[Recorded data]
BEGIN

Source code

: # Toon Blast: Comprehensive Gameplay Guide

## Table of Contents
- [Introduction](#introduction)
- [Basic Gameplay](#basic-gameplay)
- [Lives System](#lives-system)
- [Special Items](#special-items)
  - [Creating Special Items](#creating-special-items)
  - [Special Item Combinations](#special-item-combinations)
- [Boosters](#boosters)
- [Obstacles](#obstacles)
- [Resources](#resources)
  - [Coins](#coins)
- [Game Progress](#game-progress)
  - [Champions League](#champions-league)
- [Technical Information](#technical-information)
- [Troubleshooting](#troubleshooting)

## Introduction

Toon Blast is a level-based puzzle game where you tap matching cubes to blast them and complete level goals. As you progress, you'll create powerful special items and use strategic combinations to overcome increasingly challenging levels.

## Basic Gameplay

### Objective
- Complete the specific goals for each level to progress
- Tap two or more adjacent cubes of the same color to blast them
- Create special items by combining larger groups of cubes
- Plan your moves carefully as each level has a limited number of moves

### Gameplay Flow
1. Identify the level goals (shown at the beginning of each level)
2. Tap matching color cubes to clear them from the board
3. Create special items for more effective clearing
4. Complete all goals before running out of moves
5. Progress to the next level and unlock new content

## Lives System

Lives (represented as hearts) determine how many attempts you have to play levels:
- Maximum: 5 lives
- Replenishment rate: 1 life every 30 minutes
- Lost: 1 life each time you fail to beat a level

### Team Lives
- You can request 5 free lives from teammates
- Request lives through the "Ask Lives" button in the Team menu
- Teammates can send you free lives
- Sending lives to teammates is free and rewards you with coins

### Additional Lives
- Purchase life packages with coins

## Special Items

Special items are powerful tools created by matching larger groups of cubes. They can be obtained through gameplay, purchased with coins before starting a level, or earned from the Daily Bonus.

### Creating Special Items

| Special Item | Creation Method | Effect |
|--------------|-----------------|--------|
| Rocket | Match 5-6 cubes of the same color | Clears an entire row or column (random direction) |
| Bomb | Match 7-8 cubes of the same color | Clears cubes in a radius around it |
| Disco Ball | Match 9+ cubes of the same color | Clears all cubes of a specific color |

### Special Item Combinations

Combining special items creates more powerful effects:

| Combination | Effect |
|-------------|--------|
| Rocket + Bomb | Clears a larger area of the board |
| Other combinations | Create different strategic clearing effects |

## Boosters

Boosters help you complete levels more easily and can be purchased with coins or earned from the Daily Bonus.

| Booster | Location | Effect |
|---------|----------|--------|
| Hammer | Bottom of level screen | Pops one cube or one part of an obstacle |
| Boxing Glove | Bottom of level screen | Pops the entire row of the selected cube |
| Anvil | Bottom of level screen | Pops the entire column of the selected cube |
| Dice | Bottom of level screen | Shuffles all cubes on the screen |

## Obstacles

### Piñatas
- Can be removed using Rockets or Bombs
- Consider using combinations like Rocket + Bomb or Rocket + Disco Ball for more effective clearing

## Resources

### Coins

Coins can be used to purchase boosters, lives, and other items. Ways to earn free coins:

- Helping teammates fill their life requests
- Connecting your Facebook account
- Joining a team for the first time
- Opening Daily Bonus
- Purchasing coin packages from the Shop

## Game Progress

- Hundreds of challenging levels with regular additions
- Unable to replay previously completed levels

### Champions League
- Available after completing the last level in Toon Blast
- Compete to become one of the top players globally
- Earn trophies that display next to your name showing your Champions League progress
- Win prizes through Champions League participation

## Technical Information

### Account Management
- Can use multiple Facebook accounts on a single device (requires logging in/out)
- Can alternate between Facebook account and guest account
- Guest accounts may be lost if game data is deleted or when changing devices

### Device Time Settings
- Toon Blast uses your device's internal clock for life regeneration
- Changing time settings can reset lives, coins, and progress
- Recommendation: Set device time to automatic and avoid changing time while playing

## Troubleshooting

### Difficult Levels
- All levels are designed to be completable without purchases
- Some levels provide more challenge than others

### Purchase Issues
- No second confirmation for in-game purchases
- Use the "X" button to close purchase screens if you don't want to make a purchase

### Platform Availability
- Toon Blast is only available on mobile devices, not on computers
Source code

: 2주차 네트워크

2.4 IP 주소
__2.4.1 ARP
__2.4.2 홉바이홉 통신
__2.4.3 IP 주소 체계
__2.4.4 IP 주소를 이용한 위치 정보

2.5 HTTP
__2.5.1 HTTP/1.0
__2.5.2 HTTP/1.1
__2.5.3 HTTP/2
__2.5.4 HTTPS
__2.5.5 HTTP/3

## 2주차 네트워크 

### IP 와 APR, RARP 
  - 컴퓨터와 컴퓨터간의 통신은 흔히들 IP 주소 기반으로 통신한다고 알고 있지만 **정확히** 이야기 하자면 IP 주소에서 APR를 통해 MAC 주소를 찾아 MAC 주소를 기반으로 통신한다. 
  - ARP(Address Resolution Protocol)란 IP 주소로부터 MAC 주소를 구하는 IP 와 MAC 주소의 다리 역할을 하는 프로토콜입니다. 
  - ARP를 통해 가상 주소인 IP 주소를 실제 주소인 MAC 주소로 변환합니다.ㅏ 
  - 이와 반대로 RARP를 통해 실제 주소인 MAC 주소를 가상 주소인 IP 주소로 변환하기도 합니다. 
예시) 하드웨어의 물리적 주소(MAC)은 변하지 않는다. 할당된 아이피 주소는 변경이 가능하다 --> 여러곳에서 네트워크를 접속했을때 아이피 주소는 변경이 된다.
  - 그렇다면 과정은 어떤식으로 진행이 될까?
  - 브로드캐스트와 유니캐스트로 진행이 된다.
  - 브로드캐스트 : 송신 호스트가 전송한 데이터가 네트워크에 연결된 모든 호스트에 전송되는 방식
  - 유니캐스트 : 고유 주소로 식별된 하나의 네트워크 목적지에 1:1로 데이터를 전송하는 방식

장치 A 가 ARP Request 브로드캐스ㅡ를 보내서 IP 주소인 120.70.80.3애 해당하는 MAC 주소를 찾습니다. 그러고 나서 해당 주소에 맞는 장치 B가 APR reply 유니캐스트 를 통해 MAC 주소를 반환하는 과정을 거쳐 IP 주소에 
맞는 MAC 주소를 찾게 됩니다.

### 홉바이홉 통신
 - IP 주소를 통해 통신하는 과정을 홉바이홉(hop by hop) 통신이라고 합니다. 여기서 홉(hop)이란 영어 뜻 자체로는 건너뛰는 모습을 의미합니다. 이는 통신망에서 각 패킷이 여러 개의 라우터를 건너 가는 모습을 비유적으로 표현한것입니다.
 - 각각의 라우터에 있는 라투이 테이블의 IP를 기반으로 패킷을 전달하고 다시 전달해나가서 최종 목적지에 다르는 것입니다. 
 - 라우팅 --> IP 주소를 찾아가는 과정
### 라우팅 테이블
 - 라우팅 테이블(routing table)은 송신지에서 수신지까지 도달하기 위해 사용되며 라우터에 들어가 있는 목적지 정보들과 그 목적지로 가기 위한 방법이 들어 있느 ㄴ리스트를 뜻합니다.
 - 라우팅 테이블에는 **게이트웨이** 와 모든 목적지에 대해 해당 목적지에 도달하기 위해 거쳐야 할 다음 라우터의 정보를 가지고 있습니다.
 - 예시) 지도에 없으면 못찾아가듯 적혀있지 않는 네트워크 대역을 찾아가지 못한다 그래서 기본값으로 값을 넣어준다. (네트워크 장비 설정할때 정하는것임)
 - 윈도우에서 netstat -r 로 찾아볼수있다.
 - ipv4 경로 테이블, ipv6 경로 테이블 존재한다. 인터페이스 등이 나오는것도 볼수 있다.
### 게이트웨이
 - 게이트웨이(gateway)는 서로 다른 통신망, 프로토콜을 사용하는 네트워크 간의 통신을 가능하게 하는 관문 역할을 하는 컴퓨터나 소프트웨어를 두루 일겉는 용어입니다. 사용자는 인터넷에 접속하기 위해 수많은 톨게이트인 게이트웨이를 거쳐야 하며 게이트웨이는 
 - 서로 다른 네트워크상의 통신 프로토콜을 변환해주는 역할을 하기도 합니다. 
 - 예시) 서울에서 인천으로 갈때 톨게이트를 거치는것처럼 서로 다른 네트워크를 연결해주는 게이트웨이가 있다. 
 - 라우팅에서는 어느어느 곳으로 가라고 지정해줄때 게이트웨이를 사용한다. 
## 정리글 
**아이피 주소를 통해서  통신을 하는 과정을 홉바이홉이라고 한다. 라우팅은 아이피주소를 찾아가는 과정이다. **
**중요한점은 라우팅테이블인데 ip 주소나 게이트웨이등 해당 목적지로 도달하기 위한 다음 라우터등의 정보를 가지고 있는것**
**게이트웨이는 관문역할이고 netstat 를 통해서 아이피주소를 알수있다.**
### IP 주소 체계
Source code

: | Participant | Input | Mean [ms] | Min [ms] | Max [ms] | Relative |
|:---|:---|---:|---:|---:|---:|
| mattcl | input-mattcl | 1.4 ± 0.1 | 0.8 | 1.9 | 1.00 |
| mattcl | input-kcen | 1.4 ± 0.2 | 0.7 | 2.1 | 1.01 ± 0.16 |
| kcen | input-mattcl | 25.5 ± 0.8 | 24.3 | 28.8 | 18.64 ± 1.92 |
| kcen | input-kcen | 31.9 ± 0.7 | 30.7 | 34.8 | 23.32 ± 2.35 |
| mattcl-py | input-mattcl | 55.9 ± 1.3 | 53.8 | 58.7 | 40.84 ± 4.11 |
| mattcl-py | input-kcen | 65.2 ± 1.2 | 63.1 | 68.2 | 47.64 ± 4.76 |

END

About this task: Copy out only the lines of the records above from the one with "- Unable to" through the one with "### 홉바이홉 통신", exactly as they stand, both included.

Reply:
- Unable to replay previously completed levels

### Champions League
- Available after completing the last level in Toon Blast
- Compete to become one of the top players globally
- Earn trophies that display next to your name showing your Champions League progress
- Win prizes through Champions League participation

## Technical Information

### Account Management
- Can use multiple Facebook accounts on a single device (requires logging in/out)
- Can alternate between Facebook account and guest account
- Guest accounts may be lost if game data is deleted or when changing devices

### Device Time Settings
- Toon Blast uses your device's internal clock for life regeneration
- Changing time settings can reset lives, coins, and progress
- Recommendation: Set device time to automatic and avoid changing time while playing

## Troubleshooting

### Difficult Levels
- All levels are designed to be completable without purchases
- Some levels provide more challenge than others

### Purchase Issues
- No second confirmation for in-game purchases
- Use the "X" button to close purchase screens if you don't want to make a purchase

### Platform Availability
- Toon Blast is only available on mobile devices, not on computers
Source code

: 2주차 네트워크

2.4 IP 주소
__2.4.1 ARP
__2.4.2 홉바이홉 통신
__2.4.3 IP 주소 체계
__2.4.4 IP 주소를 이용한 위치 정보

2.5 HTTP
__2.5.1 HTTP/1.0
__2.5.2 HTTP/1.1
__2.5.3 HTTP/2
__2.5.4 HTTPS
__2.5.5 HTTP/3

## 2주차 네트워크 

### IP 와 APR, RARP 
  - 컴퓨터와 컴퓨터간의 통신은 흔히들 IP 주소 기반으로 통신한다고 알고 있지만 **정확히** 이야기 하자면 IP 주소에서 APR를 통해 MAC 주소를 찾아 MAC 주소를 기반으로 통신한다. 
  - ARP(Address Resolution Protocol)란 IP 주소로부터 MAC 주소를 구하는 IP 와 MAC 주소의 다리 역할을 하는 프로토콜입니다. 
  - ARP를 통해 가상 주소인 IP 주소를 실제 주소인 MAC 주소로 변환합니다.ㅏ 
  - 이와 반대로 RARP를 통해 실제 주소인 MAC 주소를 가상 주소인 IP 주소로 변환하기도 합니다. 
예시) 하드웨어의 물리적 주소(MAC)은 변하지 않는다. 할당된 아이피 주소는 변경이 가능하다 --> 여러곳에서 네트워크를 접속했을때 아이피 주소는 변경이 된다.
  - 그렇다면 과정은 어떤식으로 진행이 될까?
  - 브로드캐스트와 유니캐스트로 진행이 된다.
  - 브로드캐스트 : 송신 호스트가 전송한 데이터가 네트워크에 연결된 모든 호스트에 전송되는 방식
  - 유니캐스트 : 고유 주소로 식별된 하나의 네트워크 목적지에 1:1로 데이터를 전송하는 방식

장치 A 가 ARP Request 브로드캐스ㅡ를 보내서 IP 주소인 120.70.80.3애 해당하는 MAC 주소를 찾습니다. 그러고 나서 해당 주소에 맞는 장치 B가 APR reply 유니캐스트 를 통해 MAC 주소를 반환하는 과정을 거쳐 IP 주소에 
맞는 MAC 주소를 찾게 됩니다.

### 홉바이홉 통신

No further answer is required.